> _What needs to be done_
Once you have read the listing, output it exactly and completely.

> _Study material_

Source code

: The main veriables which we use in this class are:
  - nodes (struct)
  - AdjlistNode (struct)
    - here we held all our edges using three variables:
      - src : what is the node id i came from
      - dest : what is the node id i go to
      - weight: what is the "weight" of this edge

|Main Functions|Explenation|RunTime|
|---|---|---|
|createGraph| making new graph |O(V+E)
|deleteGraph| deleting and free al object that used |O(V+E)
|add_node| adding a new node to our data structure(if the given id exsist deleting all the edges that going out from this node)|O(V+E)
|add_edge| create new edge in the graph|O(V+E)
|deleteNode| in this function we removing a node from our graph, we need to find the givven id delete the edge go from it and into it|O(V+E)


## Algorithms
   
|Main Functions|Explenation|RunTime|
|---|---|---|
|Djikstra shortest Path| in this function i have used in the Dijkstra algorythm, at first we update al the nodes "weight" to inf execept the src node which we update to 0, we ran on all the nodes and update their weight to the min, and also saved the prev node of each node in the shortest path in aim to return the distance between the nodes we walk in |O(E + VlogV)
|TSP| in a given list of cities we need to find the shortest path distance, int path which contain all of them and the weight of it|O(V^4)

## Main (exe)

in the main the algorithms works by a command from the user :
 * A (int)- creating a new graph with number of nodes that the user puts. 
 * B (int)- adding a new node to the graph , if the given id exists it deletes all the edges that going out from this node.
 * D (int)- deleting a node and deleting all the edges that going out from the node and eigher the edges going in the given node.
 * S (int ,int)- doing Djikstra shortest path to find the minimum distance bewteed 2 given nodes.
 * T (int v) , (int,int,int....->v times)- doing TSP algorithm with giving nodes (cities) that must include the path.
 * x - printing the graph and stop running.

> _Answer section_
Source code

: The main veriables which we use in this class are:
  - nodes (struct)
  - AdjlistNode (struct)
    - here we held all our edges using three variables:
      - src : what is the node id i came from
      - dest : what is the node id i go to
      - weight: what is the "weight" of this edge

|Main Functions|Explenation|RunTime|
|---|---|---|
|createGraph| making new graph |O(V+E)
|deleteGraph| deleting and free al object that used |O(V+E)
|add_node| adding a new node to our data structure(if the given id exsist deleting all the edges that going out from this node)|O(V+E)
|add_edge| create new edge in the graph|O(V+E)
|deleteNode| in this function we removing a node from our graph, we need to find the givven id delete the edge go from it and into it|O(V+E)


## Algorithms
   
|Main Functions|Explenation|RunTime|
|---|---|---|
|Djikstra shortest Path| in this function i have used in the Dijkstra algorythm, at first we update al the nodes "weight" to inf execept the src node which we update to 0, we ran on all the nodes and update their weight to the min, and also saved the prev node of each node in the shortest path in aim to return the distance between the nodes we walk in |O(E + VlogV)
|TSP| in a given list of cities we need to find the shortest path distance, int path which contain all of them and the weight of it|O(V^4)

## Main (exe)

in the main the algorithms works by a command from the user :
 * A (int)- creating a new graph with number of nodes that the user puts. 
 * B (int)- adding a new node to the graph , if the given id exists it deletes all the edges that going out from this node.
 * D (int)- deleting a node and deleting all the edges that going out from the node and eigher the edges going in the given node.
 * S (int ,int)- doing Djikstra shortest path to find the minimum distance bewteed 2 given nodes.
 * T (int v) , (int,int,int....->v times)- doing TSP algorithm with giving nodes (cities) that must include the path.
 * x - printing the graph and stop running.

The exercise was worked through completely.